Source material:
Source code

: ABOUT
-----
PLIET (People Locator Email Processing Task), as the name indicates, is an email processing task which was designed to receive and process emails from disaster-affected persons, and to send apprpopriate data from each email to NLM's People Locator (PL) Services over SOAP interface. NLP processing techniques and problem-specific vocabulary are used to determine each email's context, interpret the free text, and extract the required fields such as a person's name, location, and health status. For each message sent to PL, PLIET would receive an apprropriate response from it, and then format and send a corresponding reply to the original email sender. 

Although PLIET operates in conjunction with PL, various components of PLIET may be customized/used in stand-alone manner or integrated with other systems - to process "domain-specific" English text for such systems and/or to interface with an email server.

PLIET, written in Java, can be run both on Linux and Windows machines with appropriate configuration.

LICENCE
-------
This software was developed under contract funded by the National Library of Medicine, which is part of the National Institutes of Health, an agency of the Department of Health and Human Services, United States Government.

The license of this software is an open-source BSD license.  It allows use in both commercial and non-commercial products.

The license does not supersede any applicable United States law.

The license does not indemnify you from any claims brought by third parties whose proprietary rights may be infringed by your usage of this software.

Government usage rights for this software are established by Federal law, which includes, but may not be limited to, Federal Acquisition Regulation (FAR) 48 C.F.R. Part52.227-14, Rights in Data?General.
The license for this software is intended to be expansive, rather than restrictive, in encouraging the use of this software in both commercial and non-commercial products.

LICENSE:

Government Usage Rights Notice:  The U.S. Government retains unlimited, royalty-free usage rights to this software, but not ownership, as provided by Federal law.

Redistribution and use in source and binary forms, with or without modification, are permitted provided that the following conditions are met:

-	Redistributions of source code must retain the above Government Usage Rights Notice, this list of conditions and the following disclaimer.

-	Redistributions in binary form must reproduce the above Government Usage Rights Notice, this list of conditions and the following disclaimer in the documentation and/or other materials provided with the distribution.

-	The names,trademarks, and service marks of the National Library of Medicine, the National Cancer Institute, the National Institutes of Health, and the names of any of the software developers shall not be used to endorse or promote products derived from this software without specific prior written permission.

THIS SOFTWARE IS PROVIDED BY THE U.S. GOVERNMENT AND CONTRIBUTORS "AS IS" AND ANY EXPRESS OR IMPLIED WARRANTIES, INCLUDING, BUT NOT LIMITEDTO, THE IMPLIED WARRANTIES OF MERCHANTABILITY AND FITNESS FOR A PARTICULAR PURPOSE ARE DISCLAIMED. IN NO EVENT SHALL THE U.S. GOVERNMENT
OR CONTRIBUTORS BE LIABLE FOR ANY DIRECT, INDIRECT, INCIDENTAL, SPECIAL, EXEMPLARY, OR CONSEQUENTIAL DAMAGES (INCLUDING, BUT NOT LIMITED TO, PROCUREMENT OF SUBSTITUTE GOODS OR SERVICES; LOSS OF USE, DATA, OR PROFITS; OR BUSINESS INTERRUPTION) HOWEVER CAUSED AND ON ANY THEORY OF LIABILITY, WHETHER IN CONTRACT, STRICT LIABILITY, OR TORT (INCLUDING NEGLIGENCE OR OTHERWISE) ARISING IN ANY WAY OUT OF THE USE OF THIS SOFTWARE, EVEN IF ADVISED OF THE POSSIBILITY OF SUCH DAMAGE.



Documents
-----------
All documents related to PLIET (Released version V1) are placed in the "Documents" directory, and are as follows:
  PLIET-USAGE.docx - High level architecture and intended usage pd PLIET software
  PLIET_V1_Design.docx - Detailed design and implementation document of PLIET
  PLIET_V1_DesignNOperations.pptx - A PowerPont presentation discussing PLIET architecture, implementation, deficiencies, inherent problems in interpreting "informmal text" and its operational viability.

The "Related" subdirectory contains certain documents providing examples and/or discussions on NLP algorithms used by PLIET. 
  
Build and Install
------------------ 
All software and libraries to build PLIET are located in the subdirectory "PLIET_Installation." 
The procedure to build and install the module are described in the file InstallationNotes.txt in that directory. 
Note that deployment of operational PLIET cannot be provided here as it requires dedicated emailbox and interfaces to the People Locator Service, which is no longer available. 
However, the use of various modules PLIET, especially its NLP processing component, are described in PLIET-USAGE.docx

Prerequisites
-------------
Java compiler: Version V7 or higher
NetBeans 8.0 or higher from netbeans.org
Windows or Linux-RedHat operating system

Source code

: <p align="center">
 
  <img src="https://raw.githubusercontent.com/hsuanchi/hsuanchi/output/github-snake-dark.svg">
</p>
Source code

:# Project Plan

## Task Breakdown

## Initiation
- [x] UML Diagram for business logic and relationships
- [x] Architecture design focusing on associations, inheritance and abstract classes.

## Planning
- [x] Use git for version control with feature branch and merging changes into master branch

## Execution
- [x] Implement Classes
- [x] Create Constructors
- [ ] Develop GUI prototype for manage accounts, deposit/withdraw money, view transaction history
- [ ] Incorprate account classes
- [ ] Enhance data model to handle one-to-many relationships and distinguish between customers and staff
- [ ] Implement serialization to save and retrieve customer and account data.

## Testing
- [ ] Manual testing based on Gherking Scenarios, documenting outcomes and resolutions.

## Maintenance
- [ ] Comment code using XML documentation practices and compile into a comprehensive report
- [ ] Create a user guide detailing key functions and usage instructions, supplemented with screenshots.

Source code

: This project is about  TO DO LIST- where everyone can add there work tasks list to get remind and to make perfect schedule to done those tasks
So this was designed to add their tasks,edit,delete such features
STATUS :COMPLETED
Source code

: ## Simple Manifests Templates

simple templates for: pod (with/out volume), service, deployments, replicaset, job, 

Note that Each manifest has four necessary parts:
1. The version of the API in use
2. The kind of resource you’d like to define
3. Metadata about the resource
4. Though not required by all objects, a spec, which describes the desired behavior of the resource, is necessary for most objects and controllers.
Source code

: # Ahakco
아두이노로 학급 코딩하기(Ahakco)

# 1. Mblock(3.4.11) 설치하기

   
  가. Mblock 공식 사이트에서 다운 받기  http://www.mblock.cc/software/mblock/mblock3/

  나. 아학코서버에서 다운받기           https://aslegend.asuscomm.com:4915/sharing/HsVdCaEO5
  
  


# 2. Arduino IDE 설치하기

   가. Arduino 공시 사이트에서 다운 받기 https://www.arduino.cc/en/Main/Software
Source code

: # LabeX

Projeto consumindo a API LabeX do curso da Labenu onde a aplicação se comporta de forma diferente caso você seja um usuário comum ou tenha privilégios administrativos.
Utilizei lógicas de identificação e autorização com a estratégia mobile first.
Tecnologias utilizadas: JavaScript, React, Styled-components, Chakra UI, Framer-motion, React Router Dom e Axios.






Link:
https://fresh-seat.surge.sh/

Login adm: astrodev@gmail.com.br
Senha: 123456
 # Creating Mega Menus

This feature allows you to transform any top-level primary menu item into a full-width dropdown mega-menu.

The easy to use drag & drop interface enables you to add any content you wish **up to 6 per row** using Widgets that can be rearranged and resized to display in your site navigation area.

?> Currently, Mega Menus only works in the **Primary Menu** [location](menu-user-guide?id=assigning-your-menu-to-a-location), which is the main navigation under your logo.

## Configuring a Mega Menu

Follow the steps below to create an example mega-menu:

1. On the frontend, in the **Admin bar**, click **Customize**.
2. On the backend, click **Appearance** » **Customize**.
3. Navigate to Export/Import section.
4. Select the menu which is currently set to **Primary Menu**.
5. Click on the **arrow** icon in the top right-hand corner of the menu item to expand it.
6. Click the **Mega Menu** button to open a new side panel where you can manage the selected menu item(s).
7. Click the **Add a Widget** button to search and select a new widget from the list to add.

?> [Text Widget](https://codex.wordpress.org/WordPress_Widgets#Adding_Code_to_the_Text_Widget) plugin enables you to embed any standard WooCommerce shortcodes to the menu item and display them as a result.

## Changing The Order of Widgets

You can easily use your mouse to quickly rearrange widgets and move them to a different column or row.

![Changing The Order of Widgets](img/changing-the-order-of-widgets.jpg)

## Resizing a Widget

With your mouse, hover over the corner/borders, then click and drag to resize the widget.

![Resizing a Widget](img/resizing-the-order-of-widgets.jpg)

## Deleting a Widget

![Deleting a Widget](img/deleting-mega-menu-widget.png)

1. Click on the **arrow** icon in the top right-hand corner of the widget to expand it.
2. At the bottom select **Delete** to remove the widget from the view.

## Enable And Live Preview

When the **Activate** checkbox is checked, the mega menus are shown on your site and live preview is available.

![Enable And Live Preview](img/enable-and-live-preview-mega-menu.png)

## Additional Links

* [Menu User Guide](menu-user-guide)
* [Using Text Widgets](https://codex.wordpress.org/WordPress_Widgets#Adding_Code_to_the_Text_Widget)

Work to complete: Which lines in the data hold the string "item"? Copy each of them.

Exercise solution:
This feature allows you to transform any top-level primary menu item into a full-width dropdown mega-menu.
5. Click on the **arrow** icon in the top right-hand corner of the menu item to expand it.
6. Click the **Mega Menu** button to open a new side panel where you can manage the selected menu item(s).
?> [Text Widget](https://codex.wordpress.org/WordPress_Widgets#Adding_Code_to_the_Text_Widget) plugin enables you to embed any standard WooCommerce shortcodes to the menu item and display them as a result.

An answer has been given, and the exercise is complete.